代表的な疾患
首の代表的な疾患について紹介します。
頸椎椎間板ヘルニア
首や肩、腕に痛みやしびれ(神経根の障害)や、箸が使いにくい、ボタンがかけづらいといった症状、足のもつれや歩行障害が引き起こされることもあります(脊髄の障害)。
背骨をつなぐためクッションの役割をしている椎間板が、後方に飛び出すことによって起こります。そして飛び出す場所によって、神経根か脊髄、または双方の圧迫が生じます。
加齢変化による場合が多く、30~50歳代のときに、誘因なく発症したり、姿勢の悪さやスポーツなどが誘因になる場合もあります。
胸郭出口症候群
腕を上げる動作の際にしびれたり、肩、腕、肩甲骨周辺に痛みが生じます。また、手の小指側に疼痛や刺すような痛み、しびれなどの感覚障害が現れ、握力低下、運動麻痺が生じることもあります。鎖骨の下には頸椎から両手の先に伸びる神経や、血管が通っており、この神経や血管が鎖骨の下で肋骨との間に挟まり、圧迫されるのが原因です。
頚椎症
肩甲骨付近の痛み、肩から腕や手にかけての痛み、しびれが生じます。軽い痛みから耐えられない痛みまで、程度はそれぞれです。

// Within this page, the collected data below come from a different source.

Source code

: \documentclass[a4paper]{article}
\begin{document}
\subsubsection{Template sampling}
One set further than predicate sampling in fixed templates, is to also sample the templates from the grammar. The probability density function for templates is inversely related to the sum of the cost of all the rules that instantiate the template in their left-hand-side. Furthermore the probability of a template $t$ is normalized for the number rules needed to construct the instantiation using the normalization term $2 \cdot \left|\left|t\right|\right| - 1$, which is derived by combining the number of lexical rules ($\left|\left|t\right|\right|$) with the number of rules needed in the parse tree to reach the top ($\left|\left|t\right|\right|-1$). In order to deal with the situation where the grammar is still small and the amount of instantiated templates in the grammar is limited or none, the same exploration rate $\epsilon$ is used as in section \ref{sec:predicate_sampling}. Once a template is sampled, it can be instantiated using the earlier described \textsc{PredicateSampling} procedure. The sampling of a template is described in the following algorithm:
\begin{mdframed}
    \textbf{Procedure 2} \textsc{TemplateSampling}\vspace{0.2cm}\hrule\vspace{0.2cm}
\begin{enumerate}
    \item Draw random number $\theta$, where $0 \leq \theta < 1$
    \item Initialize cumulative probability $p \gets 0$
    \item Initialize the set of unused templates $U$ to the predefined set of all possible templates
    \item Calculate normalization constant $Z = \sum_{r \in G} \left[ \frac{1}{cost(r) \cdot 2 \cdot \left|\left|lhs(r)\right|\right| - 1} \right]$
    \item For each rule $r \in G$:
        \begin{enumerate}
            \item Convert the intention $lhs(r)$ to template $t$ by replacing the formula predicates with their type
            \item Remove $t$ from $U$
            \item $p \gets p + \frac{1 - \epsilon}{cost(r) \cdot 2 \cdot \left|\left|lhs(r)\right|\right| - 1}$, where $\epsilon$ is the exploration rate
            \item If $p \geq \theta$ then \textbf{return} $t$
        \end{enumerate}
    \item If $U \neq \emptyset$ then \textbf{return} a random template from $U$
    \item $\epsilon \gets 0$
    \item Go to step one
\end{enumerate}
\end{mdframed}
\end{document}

加齢による椎間板の変性(椎間板の膨隆、骨棘の形成)で、頸椎の脊柱管(骨の孔)の中にある脊髄が圧迫される頸椎症性脊髄症、脊髄から分かれて腕に伸びる神経根が圧迫、刺激される頸椎症性神経根症があります。これらは合併して発症することもあります。
ストレートネック
慢性的な首の痛み、肩こりの症状が現れます。進行すると、頭痛・片頭痛、手足のしびれ、めまいなどが引き起こされます。
本来30~40度の湾曲がある首の骨が、姿勢の悪さや頸椎の疲労により、まっすぐになってしまう状態です。長時間うつむいたままのパソコン作業、ダンスなどで過度に姿勢矯正することも原因となります。